▶ **What the exercise asks**
Give again, word for word, only the lines of the material below from its first line through the one that holds "- Offer partial"; pictures stay out.
Material to process START
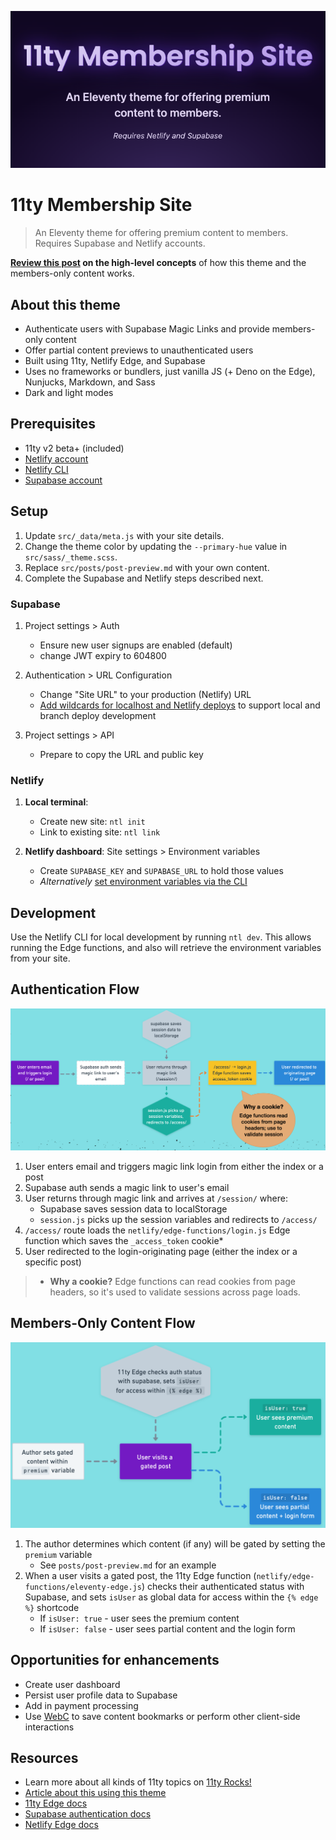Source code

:![](./readme/theme-preview.png)

# 11ty Membership Site

> An Eleventy theme for offering premium content to members. Requires Supabase and Netlify accounts.

**[Review this post](https://11ty.rocks/posts/building-a-membership-site-with-11ty/) on the high-level concepts** of how this theme and the members-only content works.

## About this theme

- Authenticate users with Supabase Magic Links and provide members-only content
- Offer partial content previews to unauthenticated users
- Built using 11ty, Netlify Edge, and Supabase
- Uses no frameworks or bundlers, just vanilla JS (+ Deno on the Edge), Nunjucks, Markdown, and Sass
- Dark and light modes

## Prerequisites

- 11ty v2 beta+ (included)
- [Netlify account](https://netlify.com)
- [Netlify CLI](https://docs.netlify.com/cli/get-started/)
- [Supabase account](https://supabase.io)

## Setup

1. Update `src/_data/meta.js` with your site details.
2. Change the theme color by updating the `--primary-hue` value in `src/sass/_theme.scss`.
3. Replace `src/posts/post-preview.md` with your own content.
4. Complete the Supabase and Netlify steps described next.

### Supabase

1. Project settings > Auth

   - Ensure new user signups are enabled (default)
   - change JWT expiry to 604800

2. Authentication > URL Configuration

   - Change "Site URL" to your production (Netlify) URL
   - [Add wildcards for localhost and Netlify deploys](https://supabase.com/docs/guides/auth/overview#redirect-urls-and-wildcards) to support local and branch deploy development

3. Project settings > API

   - Prepare to copy the URL and public key

### Netlify

1. **Local terminal**:
   - Create new site: `ntl init`
   - Link to existing site: `ntl link`
2. **Netlify dashboard**: Site settings > Environment variables

   - Create `SUPABASE_KEY` and `SUPABASE_URL` to hold those values
   - _Alternatively_ [set environment variables via the CLI](https://www.netlify.com/blog/2021/07/12/managing-environment-variables-from-your-terminal-with-netlify-cli/)

## Development

Use the Netlify CLI for local development by running `ntl dev`. This allows running the Edge functions, and also will retrieve the environment variables from your site.

## Authentication Flow

![Authentication flow as described following the image](./readme/authentication-flow.png)

1. User enters email and triggers magic link login from either the index or a post
2. Supabase auth sends a magic link to user's email
3. User returns through magic link and arrives at `/session/` where:
   - Supabase saves session data to localStorage
   - `session.js` picks up the session variables and redirects to `/access/`
4. `/access/` route loads the `netlify/edge-functions/login.js` Edge function which saves the `_access_token` cookie\*
5. User redirected to the login-originating page (either the index or a specific post)

> - **Why a cookie?** Edge functions can read cookies from page headers, so it's used to validate sessions across page loads.

## Members-Only Content Flow

![Members-only content flow, as described following the image](./readme/gated-content-flow.png)

1. The author determines which content (if any) will be gated by setting the `premium` variable
   - See `posts/post-preview.md` for an example
2. When a user visits a gated post, the 11ty Edge function (`netlify/edge-functions/eleventy-edge.js`) checks their authenticated status with Supabase, and sets `isUser` as global data for access within the `{% edge %}` shortcode
   - If `isUser: true` - user sees the premium content
   - If `isUser: false` - user sees partial content and the login form

## Opportunities for enhancements

- Create user dashboard
- Persist user profile data to Supabase
- Add in payment processing
- Use [WebC](https://11ty.rocks/posts/introduction-webc/) to save content bookmarks or perform other client-side interactions

## Resources

- Learn more about all kinds of 11ty topics on [11ty Rocks!](https://11ty.rocks)
- [Article about this using this theme](https://11ty.rocks/posts/building-a-membership-site-with-11ty/)
- [11ty Edge docs](https://www.11ty.dev/docs/plugins/edge/)
- [Supabase authentication docs](https://supabase.com/docs/guides/auth/overview)
- [Netlify Edge docs](https://docs.netlify.com/edge-functions/overview/)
Material to process END
▶ **Written solution**
Source code

:![](./readme/theme-preview.png)

# 11ty Membership Site

> An Eleventy theme for offering premium content to members. Requires Supabase and Netlify accounts.

**[Review this post](https://11ty.rocks/posts/building-a-membership-site-with-11ty/) on the high-level concepts** of how this theme and the members-only content works.

## About this theme

- Authenticate users with Supabase Magic Links and provide members-only content
- Offer partial content previews to unauthenticated users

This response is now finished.